Per ora mi limito a dire “Giovanni Bellini, 1458-1460 circa” (o, più prosaicamente, a “mettere il cappello” sull’attribuzione) e a mostrare qualche confronto, a mio avviso, di un certo significato, come il paesaggio, che è quello della Crocifissione del Museo Correr, della fine degli anni Cinquanta, e più ancora quello della già citata Madonna Fodor dopo il restauro che l’ha liberato dalle ridipinture. In quest’ultima il testone del Bambino imbronciato  è vicino, per quanto meno bello, al nostro – che pure ha il muso un po’ rincagnato da carlino –, di una tipologia che si incontra di continuo (per esempio nella Madonna Davis del Metropolitan o in quella del Rijksmuseum di Amsterdam):

14. Giovanni Bellini, Madonna con il Bambino (particolare), Amsterdam, Rijksmuseum

 

il Gesù Bambino di Pago, tuttavia, è tra i meglio conservati tra le opere di questo momento e la sua stesura a brevissime pennellate, con rialzi e colpi di luce anche sulle pieghe della camicina, ha una tecnica raffinata, quasi da miniaturista, tanto che il confronto più pertinente è proprio con il volto di vecchio di Jacopo Marcello nella Geographia di Strabone ad Albi.

Quello della Vergine invece, per quanto più compromesso, soprattutto nella parte destra, ha i tratti resi con le semplificazioni tipiche del momento, a partire dalle figure femminili nella precoce Natività della Vergine della Galleria Sabauda a Torino o nella controversa Sant’Orsola delle Gallerie dell’Accademia, nella Madonna della Pinacoteca Malaspina di Pavia o in altre ancora, quale la già citata Madonna Davis di New York o la Madonna Johnson del Philadelphia Museum of Art, nelle quali si può cogliere ancora l’intreccio con le opere mature del padre Jacopo, tipo la Madonna dei cherubini sempre all’Accademia.

Chiudo su Giovanni Bellini riproponendo una citazione indimenticabile e commovente, come quasi tutto il Viatico longhiano:

«Uomo di meditazioni instancabili, mai pago di evocare l’antico, d’intendere il nuovo e di provarli, egli fu tutto quel che si dice: prima bizantino e gotico, poi mantegnesco e padovano, poi sulle tracce di Piero e di Antonello, in ultimo fin giorgionesco; eppure sempre lui, caldo sangue, alito accorato, accordo pieno e profondo tra l’uomo, le orme dell’uomo fattosi storia, e il manto della natura.

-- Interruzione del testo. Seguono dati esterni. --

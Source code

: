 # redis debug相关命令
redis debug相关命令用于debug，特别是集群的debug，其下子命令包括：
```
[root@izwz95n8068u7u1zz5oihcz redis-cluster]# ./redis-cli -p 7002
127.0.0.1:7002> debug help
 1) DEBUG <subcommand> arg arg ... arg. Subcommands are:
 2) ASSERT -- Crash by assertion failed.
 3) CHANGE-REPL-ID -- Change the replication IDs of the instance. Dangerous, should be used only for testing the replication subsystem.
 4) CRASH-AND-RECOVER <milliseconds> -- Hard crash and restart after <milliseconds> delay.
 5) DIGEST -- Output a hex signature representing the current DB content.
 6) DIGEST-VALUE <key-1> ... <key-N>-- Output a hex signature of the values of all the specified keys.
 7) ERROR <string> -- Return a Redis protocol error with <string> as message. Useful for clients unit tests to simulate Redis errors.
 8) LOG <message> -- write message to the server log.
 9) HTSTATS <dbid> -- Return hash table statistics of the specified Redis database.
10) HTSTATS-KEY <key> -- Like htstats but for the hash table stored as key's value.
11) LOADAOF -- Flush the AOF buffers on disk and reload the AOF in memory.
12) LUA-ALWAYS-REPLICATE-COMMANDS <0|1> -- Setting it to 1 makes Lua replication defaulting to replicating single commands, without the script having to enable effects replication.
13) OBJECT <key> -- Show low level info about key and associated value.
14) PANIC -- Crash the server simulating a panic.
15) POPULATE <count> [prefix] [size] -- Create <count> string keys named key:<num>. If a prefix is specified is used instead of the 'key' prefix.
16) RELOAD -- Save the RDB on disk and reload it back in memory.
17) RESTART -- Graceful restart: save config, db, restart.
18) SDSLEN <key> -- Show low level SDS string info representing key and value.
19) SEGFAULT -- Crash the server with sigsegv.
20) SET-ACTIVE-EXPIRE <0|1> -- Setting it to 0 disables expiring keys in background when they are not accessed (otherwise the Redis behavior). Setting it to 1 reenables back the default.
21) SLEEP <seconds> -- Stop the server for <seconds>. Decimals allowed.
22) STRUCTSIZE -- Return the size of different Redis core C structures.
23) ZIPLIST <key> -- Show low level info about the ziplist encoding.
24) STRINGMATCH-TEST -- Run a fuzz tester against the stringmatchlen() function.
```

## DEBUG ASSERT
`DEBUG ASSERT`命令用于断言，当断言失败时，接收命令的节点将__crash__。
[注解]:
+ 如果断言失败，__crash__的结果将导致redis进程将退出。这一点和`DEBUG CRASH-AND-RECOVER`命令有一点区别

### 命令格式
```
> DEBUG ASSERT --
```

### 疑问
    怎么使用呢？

Accordo tra le masse umane prominenti e le nubi alte, lontane, e cariche di sogni narrati; tra le chiostre dei monti e le absidi antiche, le grotte di pastori e le terrazze cittadine, le chiese color tortora del patriarcato e il chiuso delle greggi, le rocche medievali e le rocce friabili degli Euganei. Una calma che spazia fra i sentimenti eterni dell’uomo: cara bellezza, venerata religione, eterno spirito, vivo senso; e una pacificazione corale che fonde e sfuma i sentimenti, dall’alba di rosa al tramonto di viola, secondo l’ora del giorno».